Aim of the exercise: Omit all pictures. Reproduce exactly the lines from the first line of the records below through the line with "Which of the following instructions, when".
##### Given data #####
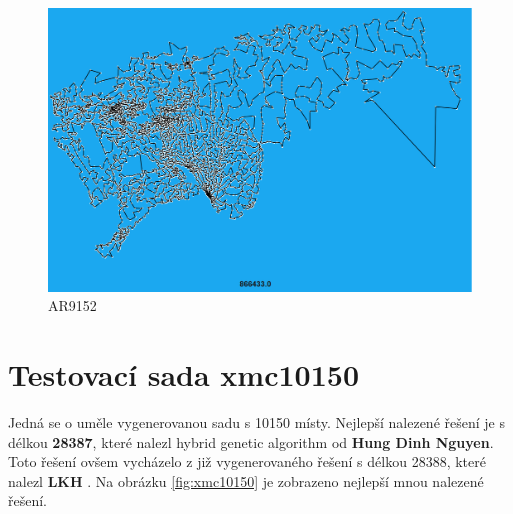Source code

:\begin{table}[H]
\centering
\caption{AR9152}
\end{table}

\begin{figure}[H]
    \centering
    \includegraphics[width=15cm]{obrazky-figures/AR9152.png}
    \caption{AR9152}
    \label{fig:AR9152}
\end{figure}




\section{Testovací sada xmc10150}
Jedná se o uměle vygenerovanou sadu s 10150 místy. Nejlepší nalezené řešení je s délkou \textbf{28387}, které nalezl hybrid genetic algorithm od \textbf{Hung Dinh Nguyen}. Toto řešení ovšem vycházelo z již vygenerovaného řešení s délkou 28388, které nalezl \textbf{LKH} \cite{xmc10150}. Na obrázku \ref{fig:xmc10150} je zobrazeno nejlepší mnou nalezené řešení.



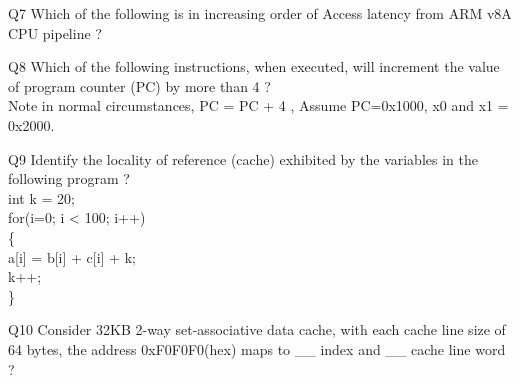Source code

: \documentclass[a4paper]{article}
\begin{document}
{\begin{question}{Q7}   
   Which of the following is in increasing order of Access latency from ARM v8A CPU pipeline ? 
  \begin{choices}
  \end{choices}
\end{question}


\begin{question}{Q8}   
    Which of the following instructions, when executed, will increment the value of program counter (PC)  by more than 4 ? \\ Note in normal circumstances, PC = PC + 4 , Assume PC=0x1000, x0 and x1 = 0x2000.
  \begin{choices}
  \end{choices}
\end{question}

\begin{question}{Q9}   
   Identify the locality of reference (cache) exhibited by the variables in the following program ? \\
   int k = 20;  \\
   for(i=0; i < 100; i++) \\
   \{ \\
 	\hspace*{5 mm}        a[i] = b[i] + c[i] + k; \\
   	\hspace*{5 mm}     k++;\\
   \} \\
   
  \begin{choices}
  \end{choices}
\end{question}

\begin{question}{Q10}   
   Consider  32KB 2-way set-associative data cache, with each cache line size of 64 bytes, the address 0xF0F0F0(hex)  maps to  \_\_ index  and \_\_ cache line word ? 
  \begin{choices}
  \end{choices}
\end{question}

}
\end{document}
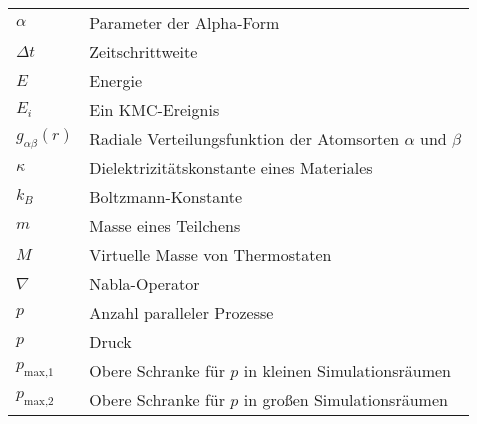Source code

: \begin{longtable}{ll}
$\alpha$             & Parameter der Alpha-Form                                            \\
$\Delta t$           & Zeitschrittweite                                                    \\
$E$                  & Energie                                                             \\
$E_i$                & Ein KMC-Ereignis                                                    \\
$g_{\alpha\beta}(r)$ & Radiale Verteilungsfunktion der Atomsorten $\alpha$ und $\beta$     \\
$\kappa$             & Dielektrizitätskonstante eines Materiales                           \\
$k_B$                & Boltzmann-Konstante                                                 \\
$m$                  & Masse eines Teilchens                                               \\
$M$                  & Virtuelle Masse von Thermostaten                                    \\
$\nabla$             & Nabla-Operator                                                      \\
$p$                  & Anzahl paralleler Prozesse                                          \\
$p$                  & Druck                                                               \\
$p_\text{max,1}$     & Obere Schranke für $p$ in kleinen Simulationsräumen                 \\
$p_\text{max,2}$     & Obere Schranke für $p$ in großen Simulationsräumen                  \\

\end{longtable}
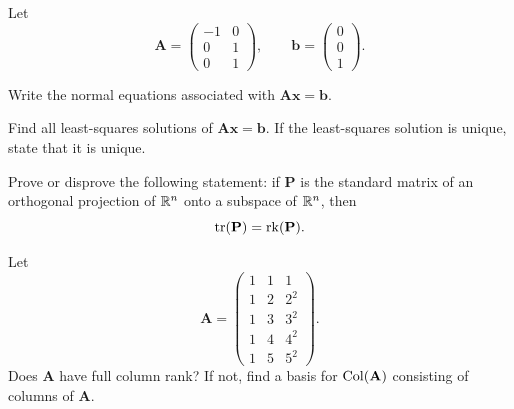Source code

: \documentclass[11pt,oneside]{article}
\begin{document}
\begin{problem}
Let
\[
\mathbf A=
\begin{pmatrix}
-1&0\\
0&1\\
0&1
\end{pmatrix},
\qquad
\mathbf b=
\begin{pmatrix}
0\\0\\1
\end{pmatrix}.
\]
\begin{problemsubparts}
\item Write the normal equations associated with $\mathbf A\mathbf x=\mathbf b$.
\item Find all least-squares solutions of $\mathbf A\mathbf x=\mathbf b$. If the least-squares solution is unique, state that it is unique.
\end{problemsubparts}
\end{problem}

\begin{problem}
Prove or disprove the following statement: if $\mathbf P$ is the standard matrix of an orthogonal projection of $\R^n$ onto a subspace of $\R^n$, then
\[
\tr(\mathbf P)=\rk(\mathbf P).
\]
\end{problem}

\begin{problem}
Let
\[
\mathbf A=
\begin{pmatrix}
1&1&1\\
1&2&2^2\\
1&3&3^2\\
1&4&4^2\\
1&5&5^2
\end{pmatrix}.
\]
Does $\mathbf A$ have full column rank? If not, find a basis for $\Col(\mathbf A)$ consisting of columns of $\mathbf A$.
\end{problem}
\end{document}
#####
Response to this task:
Source code

:\begin{table}[H]
\centering
\caption{AR9152}
\end{table}

\begin{figure}[H]
    \centering
    \includegraphics[width=15cm]{obrazky-figures/AR9152.png}
    \caption{AR9152}
    \label{fig:AR9152}
\end{figure}




\section{Testovací sada xmc10150}
Jedná se o uměle vygenerovanou sadu s 10150 místy. Nejlepší nalezené řešení je s délkou \textbf{28387}, které nalezl hybrid genetic algorithm od \textbf{Hung Dinh Nguyen}. Toto řešení ovšem vycházelo z již vygenerovaného řešení s délkou 28388, které nalezl \textbf{LKH} \cite{xmc10150}. Na obrázku \ref{fig:xmc10150} je zobrazeno nejlepší mnou nalezené řešení.



Source code

: \documentclass[a4paper]{article}
\begin{document}
{\begin{question}{Q7}   
   Which of the following is in increasing order of Access latency from ARM v8A CPU pipeline ? 
  \begin{choices}
  \end{choices}
\end{question}


\begin{question}{Q8}   
    Which of the following instructions, when executed, will increment the value of program counter (PC)  by more than 4 ? \\ Note in normal circumstances, PC = PC + 4 , Assume PC=0x1000, x0 and x1 = 0x2000.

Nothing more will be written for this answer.